What this task involves. The listing, minus its pictures, is to be given again exactly.

[[ Extracted records, beginning ]]

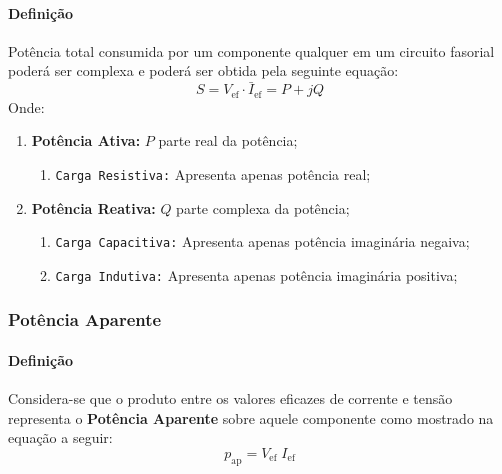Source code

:\documentclass{article}
\begin{document}
                \paragraph{Definição}Potência total consumida por um componente qualquer em um circuito fasorial poderá ser complexa e poderá ser obtida pela seguinte equação:
                    \begin{equation}
                        \boxed{
                            S = V_{\text{ef}} \cdot \bar{I}_{\text{ef}} = P + jQ
                        }
                    \end{equation}
                Onde:
                    \begin{enumerate}
                        \item \textbf{Potência Ativa:} $P$ parte real da potência;
                            \begin{enumerate}[noitemsep]
                                \item \texttt{Carga Resistiva:} Apresenta apenas potência real;
                            \end{enumerate}

                        \item \textbf{Potência Reativa:} $Q$ parte complexa da potência;
                            \begin{enumerate}[noitemsep]
                                \item \texttt{Carga Capacitiva:} Apresenta apenas potência imaginária negaiva;
                                \item \texttt{Carga Indutiva:} Apresenta apenas potência imaginária positiva;
                            \end{enumerate}
                    \end{enumerate}

            \subsubsection{Potência Aparente}
                \paragraph{Definição}Considera-se que o produto entre os valores eficazes de corrente e tensão representa o \textbf{Potência Aparente} sobre aquele componente como mostrado na equação a seguir:
                    \begin{equation}
                        \boxed{p_{\text{ap}} = V_{\text{ef}}\;I_{\text{ef}}}
                    \end{equation}
\end{document}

[[ Extracted records, end ]]

Answer space.
Source code

:\documentclass{article}
\begin{document}
                \paragraph{Definição}Potência total consumida por um componente qualquer em um circuito fasorial poderá ser complexa e poderá ser obtida pela seguinte equação:
                    \begin{equation}
                        \boxed{
                            S = V_{\text{ef}} \cdot \bar{I}_{\text{ef}} = P + jQ
                        }
                    \end{equation}
                Onde:
                    \begin{enumerate}
                        \item \textbf{Potência Ativa:} $P$ parte real da potência;
                            \begin{enumerate}[noitemsep]
                                \item \texttt{Carga Resistiva:} Apresenta apenas potência real;
                            \end{enumerate}

                        \item \textbf{Potência Reativa:} $Q$ parte complexa da potência;
                            \begin{enumerate}[noitemsep]
                                \item \texttt{Carga Capacitiva:} Apresenta apenas potência imaginária negaiva;
                                \item \texttt{Carga Indutiva:} Apresenta apenas potência imaginária positiva;
                            \end{enumerate}
                    \end{enumerate}

            \subsubsection{Potência Aparente}
                \paragraph{Definição}Considera-se que o produto entre os valores eficazes de corrente e tensão representa o \textbf{Potência Aparente} sobre aquele componente como mostrado na equação a seguir:
                    \begin{equation}
                        \boxed{p_{\text{ap}} = V_{\text{ef}}\;I_{\text{ef}}}
                    \end{equation}
\end{document}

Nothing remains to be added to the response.